━━━━━ Supplied entries

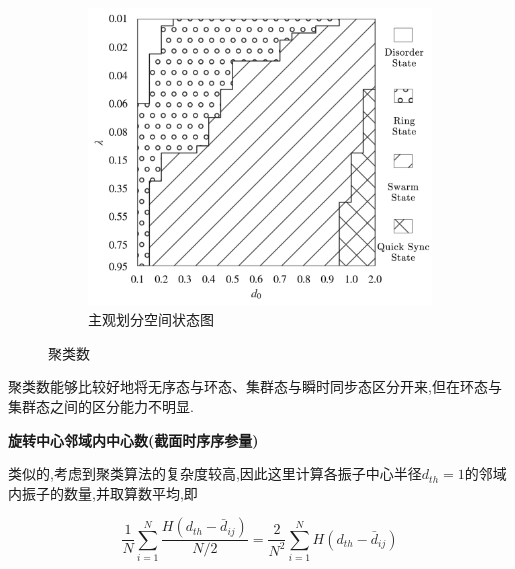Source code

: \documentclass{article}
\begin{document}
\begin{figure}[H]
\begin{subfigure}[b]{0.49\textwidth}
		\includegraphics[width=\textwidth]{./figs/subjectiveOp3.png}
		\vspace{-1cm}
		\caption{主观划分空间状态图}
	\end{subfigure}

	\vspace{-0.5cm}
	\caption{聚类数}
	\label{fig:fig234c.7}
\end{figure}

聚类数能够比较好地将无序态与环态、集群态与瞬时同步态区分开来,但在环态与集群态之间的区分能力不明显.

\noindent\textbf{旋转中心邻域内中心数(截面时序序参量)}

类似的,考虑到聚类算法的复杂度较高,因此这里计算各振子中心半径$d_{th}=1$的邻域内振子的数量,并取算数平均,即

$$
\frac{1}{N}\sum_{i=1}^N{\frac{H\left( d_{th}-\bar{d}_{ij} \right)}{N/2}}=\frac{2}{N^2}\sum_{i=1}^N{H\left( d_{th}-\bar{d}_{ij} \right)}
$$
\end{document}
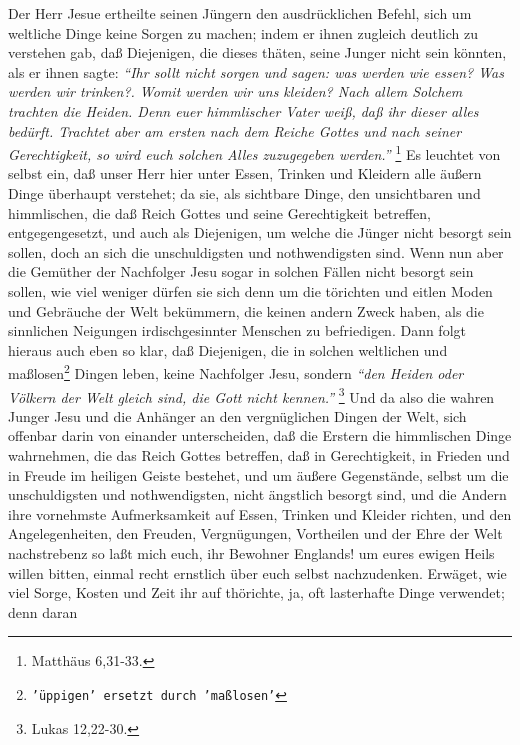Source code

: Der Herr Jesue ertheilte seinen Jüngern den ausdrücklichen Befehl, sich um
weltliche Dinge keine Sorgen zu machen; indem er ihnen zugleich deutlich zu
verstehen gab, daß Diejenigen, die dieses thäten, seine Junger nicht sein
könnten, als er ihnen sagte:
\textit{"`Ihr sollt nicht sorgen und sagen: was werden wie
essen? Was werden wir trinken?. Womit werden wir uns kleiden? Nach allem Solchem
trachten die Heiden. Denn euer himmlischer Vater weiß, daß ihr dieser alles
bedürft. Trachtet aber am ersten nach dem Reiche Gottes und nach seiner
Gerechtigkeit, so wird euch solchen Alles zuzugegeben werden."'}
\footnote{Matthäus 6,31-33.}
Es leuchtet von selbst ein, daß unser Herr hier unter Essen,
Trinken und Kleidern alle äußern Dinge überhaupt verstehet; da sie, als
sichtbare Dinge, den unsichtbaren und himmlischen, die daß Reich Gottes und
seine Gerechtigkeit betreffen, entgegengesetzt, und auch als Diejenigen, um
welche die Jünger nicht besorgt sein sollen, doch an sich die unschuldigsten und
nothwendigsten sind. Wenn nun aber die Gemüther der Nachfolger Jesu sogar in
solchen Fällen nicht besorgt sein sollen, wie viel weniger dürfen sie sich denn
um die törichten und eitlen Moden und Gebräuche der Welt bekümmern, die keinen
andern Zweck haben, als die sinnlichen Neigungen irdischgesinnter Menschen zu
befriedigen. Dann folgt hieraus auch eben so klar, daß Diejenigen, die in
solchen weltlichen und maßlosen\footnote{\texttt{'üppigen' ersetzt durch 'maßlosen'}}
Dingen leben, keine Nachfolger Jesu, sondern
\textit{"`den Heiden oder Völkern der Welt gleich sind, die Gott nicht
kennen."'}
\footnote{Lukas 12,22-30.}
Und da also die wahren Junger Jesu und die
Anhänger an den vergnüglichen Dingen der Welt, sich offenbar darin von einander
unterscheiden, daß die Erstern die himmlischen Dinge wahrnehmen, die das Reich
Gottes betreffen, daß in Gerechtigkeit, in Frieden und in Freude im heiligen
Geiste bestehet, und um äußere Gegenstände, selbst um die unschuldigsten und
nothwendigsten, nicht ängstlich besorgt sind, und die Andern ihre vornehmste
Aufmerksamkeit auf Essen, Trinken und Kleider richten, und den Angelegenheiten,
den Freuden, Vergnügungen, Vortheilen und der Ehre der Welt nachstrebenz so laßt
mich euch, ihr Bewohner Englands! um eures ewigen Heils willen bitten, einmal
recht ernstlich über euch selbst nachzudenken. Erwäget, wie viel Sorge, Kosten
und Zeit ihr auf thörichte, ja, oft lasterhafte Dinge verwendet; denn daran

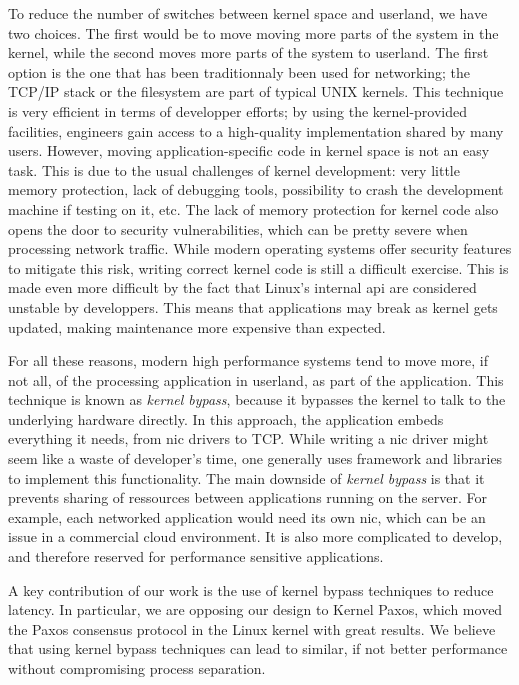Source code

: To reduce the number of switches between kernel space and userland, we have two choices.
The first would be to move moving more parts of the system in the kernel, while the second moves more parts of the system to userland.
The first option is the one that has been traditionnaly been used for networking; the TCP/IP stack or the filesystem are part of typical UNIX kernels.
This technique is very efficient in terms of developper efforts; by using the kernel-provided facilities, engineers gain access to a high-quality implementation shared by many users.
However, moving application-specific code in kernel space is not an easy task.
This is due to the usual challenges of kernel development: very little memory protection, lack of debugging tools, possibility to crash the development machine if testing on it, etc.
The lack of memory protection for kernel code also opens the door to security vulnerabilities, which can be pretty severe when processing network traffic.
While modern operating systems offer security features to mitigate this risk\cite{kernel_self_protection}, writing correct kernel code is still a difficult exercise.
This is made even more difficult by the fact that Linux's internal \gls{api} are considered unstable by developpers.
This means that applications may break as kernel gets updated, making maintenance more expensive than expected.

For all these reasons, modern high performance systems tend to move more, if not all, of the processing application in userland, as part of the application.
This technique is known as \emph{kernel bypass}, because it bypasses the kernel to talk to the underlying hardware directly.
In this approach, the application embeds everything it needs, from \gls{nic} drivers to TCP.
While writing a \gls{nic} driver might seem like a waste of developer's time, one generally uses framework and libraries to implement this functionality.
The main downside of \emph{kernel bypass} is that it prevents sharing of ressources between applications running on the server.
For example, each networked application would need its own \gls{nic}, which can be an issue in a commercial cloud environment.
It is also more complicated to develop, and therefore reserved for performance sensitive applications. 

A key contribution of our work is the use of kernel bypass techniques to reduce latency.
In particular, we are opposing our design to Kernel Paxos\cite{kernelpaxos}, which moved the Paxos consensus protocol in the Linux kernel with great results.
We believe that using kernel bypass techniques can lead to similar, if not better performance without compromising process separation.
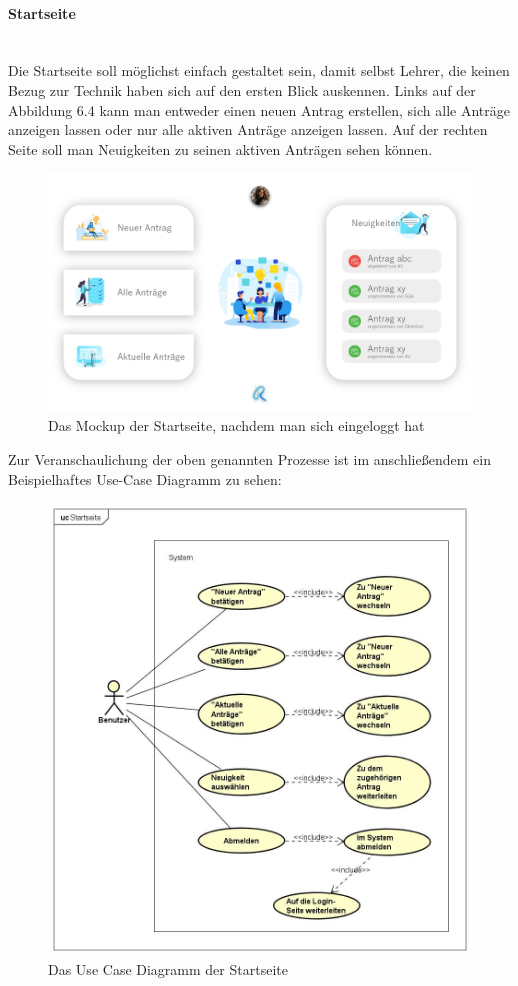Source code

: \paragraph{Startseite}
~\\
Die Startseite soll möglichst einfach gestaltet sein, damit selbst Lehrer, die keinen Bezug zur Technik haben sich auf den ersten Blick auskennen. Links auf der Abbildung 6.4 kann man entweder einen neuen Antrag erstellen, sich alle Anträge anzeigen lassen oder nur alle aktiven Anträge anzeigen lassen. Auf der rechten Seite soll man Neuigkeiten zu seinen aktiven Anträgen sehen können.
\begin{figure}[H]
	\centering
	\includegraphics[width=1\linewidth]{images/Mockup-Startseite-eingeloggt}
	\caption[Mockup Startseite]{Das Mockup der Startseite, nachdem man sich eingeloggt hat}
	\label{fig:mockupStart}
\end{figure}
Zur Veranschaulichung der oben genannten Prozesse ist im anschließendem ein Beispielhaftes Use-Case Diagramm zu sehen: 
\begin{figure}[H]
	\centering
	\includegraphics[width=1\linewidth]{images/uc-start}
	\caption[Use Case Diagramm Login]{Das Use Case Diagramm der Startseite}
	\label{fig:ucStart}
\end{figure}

━━━━━━━━━━
━━━━━ Supplied entries

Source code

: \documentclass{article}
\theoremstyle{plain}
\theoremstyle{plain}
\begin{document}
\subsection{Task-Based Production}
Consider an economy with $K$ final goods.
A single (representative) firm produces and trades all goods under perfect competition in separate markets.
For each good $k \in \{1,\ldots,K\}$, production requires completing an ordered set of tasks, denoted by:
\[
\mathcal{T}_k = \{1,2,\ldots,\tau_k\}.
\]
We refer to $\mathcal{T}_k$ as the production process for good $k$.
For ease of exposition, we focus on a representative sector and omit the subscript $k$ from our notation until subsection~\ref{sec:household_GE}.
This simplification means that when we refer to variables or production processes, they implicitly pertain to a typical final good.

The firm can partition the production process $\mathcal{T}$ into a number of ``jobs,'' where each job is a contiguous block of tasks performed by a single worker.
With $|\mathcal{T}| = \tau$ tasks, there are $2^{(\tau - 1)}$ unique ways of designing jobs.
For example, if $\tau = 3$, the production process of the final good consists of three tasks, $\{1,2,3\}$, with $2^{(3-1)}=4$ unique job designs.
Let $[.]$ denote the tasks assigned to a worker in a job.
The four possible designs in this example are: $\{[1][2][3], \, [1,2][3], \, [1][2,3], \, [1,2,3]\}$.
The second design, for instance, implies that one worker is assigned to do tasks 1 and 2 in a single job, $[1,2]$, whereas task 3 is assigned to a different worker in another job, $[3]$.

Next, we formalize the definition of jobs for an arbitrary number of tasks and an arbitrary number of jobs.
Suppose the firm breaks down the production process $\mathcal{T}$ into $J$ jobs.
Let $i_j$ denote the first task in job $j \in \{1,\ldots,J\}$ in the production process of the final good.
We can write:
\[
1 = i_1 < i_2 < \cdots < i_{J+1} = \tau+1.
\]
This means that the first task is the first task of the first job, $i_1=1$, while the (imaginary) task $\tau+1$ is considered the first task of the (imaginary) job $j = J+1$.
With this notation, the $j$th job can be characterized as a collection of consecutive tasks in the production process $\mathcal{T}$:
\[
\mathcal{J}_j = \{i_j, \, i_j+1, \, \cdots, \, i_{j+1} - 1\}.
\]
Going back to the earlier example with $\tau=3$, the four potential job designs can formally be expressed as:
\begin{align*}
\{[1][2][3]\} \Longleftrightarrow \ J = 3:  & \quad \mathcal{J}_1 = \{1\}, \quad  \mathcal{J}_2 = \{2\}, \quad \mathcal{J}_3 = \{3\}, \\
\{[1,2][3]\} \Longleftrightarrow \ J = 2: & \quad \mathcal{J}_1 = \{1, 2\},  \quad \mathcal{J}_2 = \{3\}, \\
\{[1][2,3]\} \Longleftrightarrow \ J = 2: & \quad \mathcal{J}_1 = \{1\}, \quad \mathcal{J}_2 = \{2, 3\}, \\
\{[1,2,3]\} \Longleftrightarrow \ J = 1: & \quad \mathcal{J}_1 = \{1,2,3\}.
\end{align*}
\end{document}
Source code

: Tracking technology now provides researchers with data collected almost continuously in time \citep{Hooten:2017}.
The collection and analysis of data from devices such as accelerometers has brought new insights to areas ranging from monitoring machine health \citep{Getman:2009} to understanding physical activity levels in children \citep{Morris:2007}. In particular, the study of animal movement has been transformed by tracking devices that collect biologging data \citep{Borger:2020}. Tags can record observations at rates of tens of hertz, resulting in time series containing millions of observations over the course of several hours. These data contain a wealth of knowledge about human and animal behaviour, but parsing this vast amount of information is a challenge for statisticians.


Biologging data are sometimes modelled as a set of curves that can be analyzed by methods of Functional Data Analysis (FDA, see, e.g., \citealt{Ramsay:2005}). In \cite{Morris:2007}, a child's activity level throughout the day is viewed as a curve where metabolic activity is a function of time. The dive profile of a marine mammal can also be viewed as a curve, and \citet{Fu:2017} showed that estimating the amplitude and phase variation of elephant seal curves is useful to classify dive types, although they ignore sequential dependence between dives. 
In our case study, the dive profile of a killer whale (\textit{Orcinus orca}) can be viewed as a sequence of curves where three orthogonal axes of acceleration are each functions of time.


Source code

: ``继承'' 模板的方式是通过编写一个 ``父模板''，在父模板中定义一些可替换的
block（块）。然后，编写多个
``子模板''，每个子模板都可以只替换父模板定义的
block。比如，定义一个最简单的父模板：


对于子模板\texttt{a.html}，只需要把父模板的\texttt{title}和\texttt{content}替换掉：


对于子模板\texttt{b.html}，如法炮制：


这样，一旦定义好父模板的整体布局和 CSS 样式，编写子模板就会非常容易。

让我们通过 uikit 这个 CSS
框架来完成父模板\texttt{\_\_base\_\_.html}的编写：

━━━━━━━━━━

→ Problem description
When a line in the records above holds "applications", that line is to be reported.

→ Solution for this task
This means that applications may break as kernel gets updated, making maintenance more expensive than expected.
The main downside of \emph{kernel bypass} is that it prevents sharing of ressources between applications running on the server.
It is also more complicated to develop, and therefore reserved for performance sensitive applications. 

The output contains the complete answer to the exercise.